Measuring classroom, on-field effort

ByGREGG EASTERBROOK
August 19, 2014, 12:11 PM

— -- ESPN Grade is a new way to think about college football polls -- uniting on-field outcome with educational results.

A top 25 football program's ESPN Grade is calculated by combining its ranking in The Associated Press and USA Today coaches' polls, then adding its position in a top 25 sorted by football graduation rates.

So if a university is fifth in one poll, sixth in the other and 10th in graduation rates, its ESPN Grade would be 5 + 6 + 10 = 21.

Only teams receiving a vote in either the AP or coaches' poll are ranked in ESPN Grade -- it's an academics-adjusted ranking of the power teams, not of all teams in college football.

Statistics come from the Graduation Success Rate as calculated by the NCAA. (Look up any college's GSR.) Statistics employed are from October 2013, the most recent available.

Both the NCAA and the federal Department of Education calculate graduation rates by allowing six academic years, because many students don't complete college in the traditional four years. That means the most recent stats gauge freshmen who entered college as early as 2006. 

This is the most generous metric of athletic graduation, granting credit for transfers both in or out. NFL early entrants have little impact on graduation rates -- the most recent year for which statistics have been released had 53 early entrants, about half of 1 percent of upperclassman scholarship players.

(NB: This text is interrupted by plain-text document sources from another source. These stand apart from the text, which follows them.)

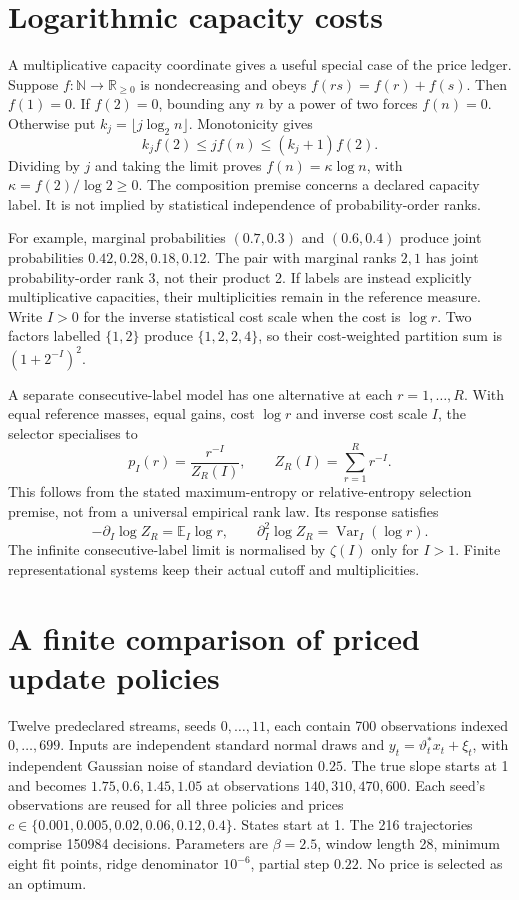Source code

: \section{Logarithmic capacity costs}
\label{app:rank}

A multiplicative capacity coordinate gives a useful special case of the price ledger. Suppose
\(f:\mathbb N\to\mathbb R_{\geq0}\) is nondecreasing and obeys
\(f(rs)=f(r)+f(s)\).
Then \(f(1)=0\). If \(f(2)=0\), bounding any \(n\) by a power of two forces \(f(n)=0\). Otherwise put \(k_j=\lfloor j\log_2n\rfloor\). Monotonicity gives
\[
 k_jf(2)\leq jf(n)\leq(k_j+1)f(2).
\]
Dividing by \(j\) and taking the limit proves
\(f(n)=\kappa\log n\), with \(\kappa=f(2)/\log2\geq0\).
The composition premise concerns a declared capacity label. It is not implied by statistical independence of probability-order ranks.

For example, marginal probabilities \((0.7,0.3)\) and \((0.6,0.4)\) produce joint probabilities \(0.42,0.28,0.18,0.12\). The pair with marginal ranks \(2,1\) has joint probability-order rank 3, not their product 2. If labels are instead explicitly multiplicative capacities, their multiplicities remain in the reference measure. Write \(I>0\) for the inverse statistical cost scale when the cost is \(\log r\). Two factors labelled \(\{1,2\}\) produce \(\{1,2,2,4\}\), so their cost-weighted partition sum is \((1+2^{-I})^2\).

A separate consecutive-label model has one alternative at each \(r=1,\ldots,R\). With equal reference masses, equal gains, cost \(\log r\) and inverse cost scale \(I\), the selector specialises to
\[
 p_I(r)=\frac{r^{-I}}{Z_R(I)},\qquad
 Z_R(I)=\sum_{r=1}^Rr^{-I}.
\]
This follows from the stated maximum-entropy or relative-entropy selection premise, not from a universal empirical rank law. Its response satisfies
\[
 -\partial_I\log Z_R=\mathbb E_I\log r,\qquad
 \partial_I^2\log Z_R=\operatorname{Var}_I(\log r).
\]
The infinite consecutive-label limit is normalised by \(\zeta(I)\) only for \(I>1\). Finite representational systems keep their actual cutoff and multiplicities.
\section{A finite comparison of priced update policies}
\label{app:protocol}

Twelve predeclared streams, seeds \(0,\ldots,11\), each contain 700 observations indexed \(0,\ldots,699\). Inputs are independent standard normal draws and \(y_t=\vartheta_t^*x_t+\xi_t\), with independent Gaussian noise of standard deviation \(0.25\). The true slope starts at 1 and becomes \(1.75,0.6,1.45,1.05\) at observations \(140,310,470,600\). Each seed's observations are reused for all three policies and prices \(c\in\{0.001,0.005,0.02,0.06,0.12,0.4\}\). States start at 1. The 216 trajectories comprise 150984 decisions. Parameters are \(\beta=2.5\), window length 28, minimum eight fit points, ridge denominator \(10^{-6}\), partial step \(0.22\). No price is selected as an optimum.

ESPN Grade will refresh in midseason, when the NCAA is expected to release the next set of graduation statistics, from June 2014.

At the end of the season, ESPN Grade will produce a final ranking. Factoring in graduation rates could produce a different No. 1 than will be named by the new College Football Playoff.

Game day, commencement day: Both matter. ESPN Grade takes the next step, integrating win-loss performance with diploma performance.